Given data:
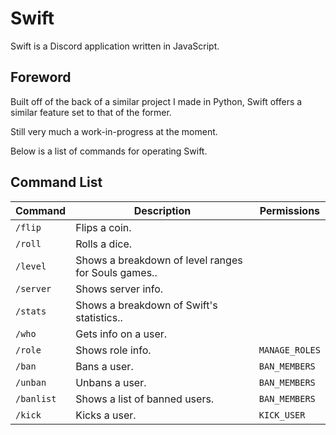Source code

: # Swift
Swift is a Discord application written in JavaScript.

## Foreword

Built off of the back of a similar project I made in Python, Swift offers a similar feature set to that of the former.

Still very much a work-in-progress at the moment.

Below is a list of commands for operating Swift.

## Command List

| Command | Description | Permissions |
| --- | --- | --- |
| `/flip` | Flips a coin. | 
| `/roll` | Rolls a dice. |
| `/level` | Shows a breakdown of level ranges for Souls games.. |
| `/server` | Shows server info. |
| `/stats` | Shows a breakdown of Swift's statistics.. |
| `/who` | Gets info on a user. |
| `/role` | Shows role info. | `MANAGE_ROLES` |
| `/ban` | Bans a user. | `BAN_MEMBERS` |
| `/unban` | Unbans a user. | `BAN_MEMBERS` |
| `/banlist` | Shows a list of banned users. | `BAN_MEMBERS` |
| `/kick` | Kicks a user. | `KICK_USER` |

About this task: Quote each entry above verbatim and drop the pictures.

Task output:
Source code

: # Swift
Swift is a Discord application written in JavaScript.

## Foreword

Built off of the back of a similar project I made in Python, Swift offers a similar feature set to that of the former.

Still very much a work-in-progress at the moment.

Below is a list of commands for operating Swift.

## Command List

| Command | Description | Permissions |
| --- | --- | --- |
| `/flip` | Flips a coin. | 
| `/roll` | Rolls a dice. |
| `/level` | Shows a breakdown of level ranges for Souls games.. |
| `/server` | Shows server info. |
| `/stats` | Shows a breakdown of Swift's statistics.. |
| `/who` | Gets info on a user. |
| `/role` | Shows role info. | `MANAGE_ROLES` |
| `/ban` | Bans a user. | `BAN_MEMBERS` |
| `/unban` | Unbans a user. | `BAN_MEMBERS` |
| `/banlist` | Shows a list of banned users. | `BAN_MEMBERS` |
| `/kick` | Kicks a user. | `KICK_USER` |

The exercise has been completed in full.